Just before his death, Washington was responsible for feeding and clothing a community of more than 300 slaves; half of which were either too old or too young to work. .
             Although only a few Mount Vernon slaves left accounts of their lives, much is known about certain slaves and their Mount Vernon community through the writings of George Washington and his family members, as well as interviews with several slaves after Washington's death. .
             A carpenter named Sambo Anderson was well-known for his gold earrings and the ritual scars on his face, which signified the West African tribe he belonged to as a boy prior to his capture. As a slave, he was trained in carpentry by William Bernard Sears, a widely-known and highly respected craftsman, hired by George Washington to work at Mount Vernon (Dalzall 47). Sambo would often hunt birds in his canoe and then sell them to Washington and others in nearby Alexandria to earn money. After he was freed, Sambo supported his family by supplying hotels and individual customers with wild game and eventually raised enough money to buy the freedom of two slaves, probably his grandchildren. .
             The lives of slaves were dictated by their work on the plantation. Some slaves lived above their place of work, such as the kitchen or carpentry shop. Others lived in quarters adjacent to the greenhouse. Although we know a great deal about many of the slaves living on the estate, the records, for the most part, do not tell us how the living spaces were assigned, or who lived in each quarter. .

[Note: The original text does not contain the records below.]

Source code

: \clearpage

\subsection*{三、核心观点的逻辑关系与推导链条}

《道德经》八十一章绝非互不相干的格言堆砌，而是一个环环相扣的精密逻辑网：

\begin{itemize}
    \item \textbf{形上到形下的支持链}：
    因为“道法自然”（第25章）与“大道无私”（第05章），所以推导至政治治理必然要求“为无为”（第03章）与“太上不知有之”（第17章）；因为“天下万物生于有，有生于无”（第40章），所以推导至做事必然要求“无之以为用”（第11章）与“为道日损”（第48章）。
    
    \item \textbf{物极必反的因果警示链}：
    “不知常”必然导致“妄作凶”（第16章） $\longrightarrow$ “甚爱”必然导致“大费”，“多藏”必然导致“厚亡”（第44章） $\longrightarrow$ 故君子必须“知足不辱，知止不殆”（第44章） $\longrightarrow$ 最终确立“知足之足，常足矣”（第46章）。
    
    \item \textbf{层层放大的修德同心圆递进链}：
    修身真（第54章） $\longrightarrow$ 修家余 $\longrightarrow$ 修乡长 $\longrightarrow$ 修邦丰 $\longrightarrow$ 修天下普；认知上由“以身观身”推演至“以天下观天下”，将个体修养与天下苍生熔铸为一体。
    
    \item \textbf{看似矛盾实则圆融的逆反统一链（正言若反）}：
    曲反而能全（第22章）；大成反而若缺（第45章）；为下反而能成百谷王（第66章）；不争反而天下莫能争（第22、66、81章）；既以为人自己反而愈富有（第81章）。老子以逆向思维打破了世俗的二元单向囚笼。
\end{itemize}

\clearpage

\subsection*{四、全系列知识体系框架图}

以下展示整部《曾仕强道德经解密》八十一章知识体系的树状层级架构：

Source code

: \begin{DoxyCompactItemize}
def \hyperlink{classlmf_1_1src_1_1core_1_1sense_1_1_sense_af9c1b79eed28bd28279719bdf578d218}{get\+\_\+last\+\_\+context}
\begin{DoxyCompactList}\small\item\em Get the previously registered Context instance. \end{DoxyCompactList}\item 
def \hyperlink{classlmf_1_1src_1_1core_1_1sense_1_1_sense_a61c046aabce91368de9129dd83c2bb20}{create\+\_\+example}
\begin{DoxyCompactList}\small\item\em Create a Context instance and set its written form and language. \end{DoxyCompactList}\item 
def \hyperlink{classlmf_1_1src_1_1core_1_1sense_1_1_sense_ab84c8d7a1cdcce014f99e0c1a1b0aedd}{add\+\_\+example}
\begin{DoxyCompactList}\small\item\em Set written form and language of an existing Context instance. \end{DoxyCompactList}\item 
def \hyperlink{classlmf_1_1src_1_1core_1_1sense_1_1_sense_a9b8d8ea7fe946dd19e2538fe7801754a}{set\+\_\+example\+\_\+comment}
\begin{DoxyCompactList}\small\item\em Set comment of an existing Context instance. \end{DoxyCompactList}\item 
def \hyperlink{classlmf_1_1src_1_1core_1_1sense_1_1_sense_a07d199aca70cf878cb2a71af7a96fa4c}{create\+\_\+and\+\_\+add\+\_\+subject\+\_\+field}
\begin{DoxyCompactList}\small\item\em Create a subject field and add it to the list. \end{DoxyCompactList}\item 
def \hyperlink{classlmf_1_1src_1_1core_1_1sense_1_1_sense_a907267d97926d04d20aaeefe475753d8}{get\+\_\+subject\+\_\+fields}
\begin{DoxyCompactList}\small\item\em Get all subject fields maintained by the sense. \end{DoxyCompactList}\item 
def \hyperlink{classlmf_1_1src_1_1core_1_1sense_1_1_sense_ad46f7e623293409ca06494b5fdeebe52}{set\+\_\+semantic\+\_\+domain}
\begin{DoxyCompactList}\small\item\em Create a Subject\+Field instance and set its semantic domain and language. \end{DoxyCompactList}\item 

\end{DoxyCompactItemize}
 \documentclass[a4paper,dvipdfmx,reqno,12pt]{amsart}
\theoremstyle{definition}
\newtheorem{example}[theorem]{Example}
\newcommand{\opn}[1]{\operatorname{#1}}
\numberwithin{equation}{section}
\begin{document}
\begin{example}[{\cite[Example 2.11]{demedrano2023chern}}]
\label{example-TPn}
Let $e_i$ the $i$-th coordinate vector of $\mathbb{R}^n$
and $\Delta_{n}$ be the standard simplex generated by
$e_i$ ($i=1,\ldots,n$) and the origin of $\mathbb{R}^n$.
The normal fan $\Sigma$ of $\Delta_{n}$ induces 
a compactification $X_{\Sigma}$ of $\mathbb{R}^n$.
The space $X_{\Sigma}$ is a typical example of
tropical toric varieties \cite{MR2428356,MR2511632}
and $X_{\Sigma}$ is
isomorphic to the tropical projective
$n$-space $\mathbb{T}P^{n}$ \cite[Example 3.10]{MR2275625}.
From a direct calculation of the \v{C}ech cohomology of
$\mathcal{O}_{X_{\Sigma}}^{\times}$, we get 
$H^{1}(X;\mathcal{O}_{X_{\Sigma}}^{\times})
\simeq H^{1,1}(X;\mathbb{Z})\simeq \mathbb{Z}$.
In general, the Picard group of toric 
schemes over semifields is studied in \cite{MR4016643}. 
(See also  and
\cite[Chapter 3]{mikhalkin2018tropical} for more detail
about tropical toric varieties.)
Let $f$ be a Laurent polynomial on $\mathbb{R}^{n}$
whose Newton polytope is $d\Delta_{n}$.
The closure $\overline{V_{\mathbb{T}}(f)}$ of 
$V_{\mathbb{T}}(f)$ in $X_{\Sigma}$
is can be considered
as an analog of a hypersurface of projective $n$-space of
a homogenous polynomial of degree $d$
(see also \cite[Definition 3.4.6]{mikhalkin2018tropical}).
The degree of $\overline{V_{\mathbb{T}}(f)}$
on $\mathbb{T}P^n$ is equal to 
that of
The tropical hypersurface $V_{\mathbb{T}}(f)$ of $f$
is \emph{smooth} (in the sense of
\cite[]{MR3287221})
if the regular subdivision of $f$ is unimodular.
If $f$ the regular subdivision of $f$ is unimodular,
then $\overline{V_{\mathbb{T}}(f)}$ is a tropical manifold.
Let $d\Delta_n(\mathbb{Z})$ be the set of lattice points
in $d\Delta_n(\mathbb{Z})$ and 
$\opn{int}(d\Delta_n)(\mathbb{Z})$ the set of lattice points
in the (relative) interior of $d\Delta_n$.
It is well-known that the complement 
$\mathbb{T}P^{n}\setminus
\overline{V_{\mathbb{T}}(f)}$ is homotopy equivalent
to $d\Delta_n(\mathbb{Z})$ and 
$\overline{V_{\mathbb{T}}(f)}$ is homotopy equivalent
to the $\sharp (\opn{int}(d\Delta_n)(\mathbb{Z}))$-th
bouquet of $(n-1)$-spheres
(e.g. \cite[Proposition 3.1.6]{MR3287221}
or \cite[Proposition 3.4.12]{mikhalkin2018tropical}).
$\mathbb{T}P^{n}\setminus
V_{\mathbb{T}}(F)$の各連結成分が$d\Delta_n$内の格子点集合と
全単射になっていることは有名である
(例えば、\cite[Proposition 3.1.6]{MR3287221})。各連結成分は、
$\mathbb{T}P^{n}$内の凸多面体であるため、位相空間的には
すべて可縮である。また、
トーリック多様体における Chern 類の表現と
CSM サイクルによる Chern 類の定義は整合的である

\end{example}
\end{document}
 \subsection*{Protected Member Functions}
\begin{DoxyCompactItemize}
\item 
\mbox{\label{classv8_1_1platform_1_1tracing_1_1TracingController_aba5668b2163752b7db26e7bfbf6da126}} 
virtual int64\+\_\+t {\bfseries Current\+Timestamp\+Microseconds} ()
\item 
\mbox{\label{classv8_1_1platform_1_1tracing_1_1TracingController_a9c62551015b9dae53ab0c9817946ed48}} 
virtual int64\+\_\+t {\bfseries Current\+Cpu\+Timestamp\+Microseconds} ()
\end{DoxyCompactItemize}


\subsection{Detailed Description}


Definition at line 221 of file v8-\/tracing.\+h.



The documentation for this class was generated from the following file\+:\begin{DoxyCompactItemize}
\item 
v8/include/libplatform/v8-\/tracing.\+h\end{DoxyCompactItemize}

             Slaves living on the outlying farms were not housed as well as those on the Mansion House farm. They lived in small wooden cabins, with dirt floors, which were drafty and hard to keep clean. A Polish visitors described these cabins as "more miserable than the cottages of our peasants" (qtd. In Dalzall 35).
             Their workweek lasted six days, Monday through Saturday, with Sundays off and the length of their workday changed with each season, ranging from about ten hours in the winter to 16 hours in the summer with two hours off each day for breakfast and dinner.